Blockstream, a bitcoin startup with a team comprising of renowned architects of Bitcoin, cryptographers, and cypherpunk heavyweights, announced a product code named Liquid, set for release in Q1 2016. Liquid, a commercial sidechain, builds upon proposals set out in the original sidechains white paper.
“Liquid offers instant transactions, providing a fast settlement layer for bitcoin exchanges, brokerages and other industry members.” – Bitcoin Magazine
Ever since the whitepaper, Sidechains has been a much anticipated project. Mainly because it adds value to the main Bitcoin blockchain by increasing its utility for payments (amongst others), currently limited by the slow confirmation time of the Bitcoin blockchain. More importantly, the team at Blockstream is 100% committed to maintaining the fungibility of bitcoins and its censorship resistance quality. Blockstream’s team of veterans, have seen it all.
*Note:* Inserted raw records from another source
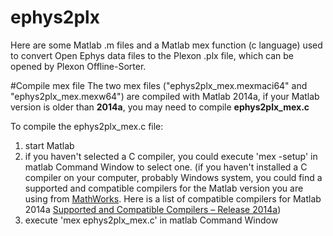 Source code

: ephys2plx
=========

Here are some Matlab .m files and a Matlab mex function (c language) used to convert Open Ephys data files to the Plexon .plx file, which can be opened by Plexon Offline-Sorter.

#Compile mex file
The two mex files ("ephys2plx\_mex.mexmaci64" and "ephys2plx\_mex.mexw64") are compiled with Matlab 2014a, if your Matlab version is older than **2014a**, you may need to compile **ephys2plx_mex.c**

To compile the ephys2plx_mex.c file:

1. start Matlab
2. if you haven't selected a C compiler, you could execute 'mex -setup' in matlab Command Window to select one.
(if you haven't installed a C compiler on your computer, probably Windows system, you could find a supported and compatible compilers for the Matlab version you are using from [MathWorks](http://www.mathworks.com). Here is a list of compatible compilers for Matlab 2014a [Supported and Compatible Compilers – Release 2014a](http://www.mathworks.com/support/compilers/R2014a/))
3. execute 'mex ephys2plx_mex.c' in matlab Command Window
Liquid, is their first attempt at a real offering that enhances the value of the bitcoin blockchain. For instance, it cuts down the time taken to move funds between exchanges to seconds from 60 minutes. Currently, companies in the bitcoin ecosystem have to rely on slow confirmation times when making settlements between themselves – Interchange Settlement Lag (ISL)
“key players in the Bitcoin market, including exchanges, payment processors, traders, and remitters, experience delays when moving bitcoin between accounts in different locations.”
Confirmations on the main blockchain severely limits liquidity, settlement speeds and trading activity between exchanges. By using a sidechain pegged to the main blockchain, blockstream seeks to remedy this.
Even more exciting, is its broad use case, not just limited to exchanges. Such a system could easily incorporate payment processors, merchants, exchangers.
“offering will serve bitcoin exchanges, payment processors and traders by reducing the time in which bitcoin-denominated funds can be transferred between accounts at these institutions.”
The technical details of how it works has raised the question of whether this is yet another permissioned private blockchain that seem to be popular in mainstream Fintech.
How does Liquid work?
Liquid works by having participating members join a federation of validators. Each of these members has a stake in this federation, contributing a certain amount of bitcoins held as collateral. Because bitcoin is a bearer instrument, it is appropriate as a collateral and settlement since ownership can be proved cryptographically. The security of this collateral is kept in check by federated members.
At the time of the announcement, members included Xapo, BTCC, Kraken and Unocoin.
Partner exchanges transfer bitcoin funds to a shared multi signature wallet address. A Byzantine round robin consensus protocol,is applied for processing transactions, together with agreed upon rules on confidential transactions. In essence, these federated partners run a blockchain parallel to the main blockchain. Hence, a chain of transactions blocks pegged to Bitcoin. Moving bitcoins into and out of this sidechain requires Proof of Work on the main chain, while the federated consensus mechanism operates the 2way peg as multi-signers, with each member running their own node. Unlike on the main blockchain, on liquid sidechain, all participants are known to each other. This distribution, ensures no central authority, not even Blockstream, can impose undue authority;
It has been referred to as an auditable chain of transaction blocks using a federated model for transaction validation ie a blockchain
“a private permissioned ledger that you fund by sending coins to a multisig addresses that are held in custody by the federated members.”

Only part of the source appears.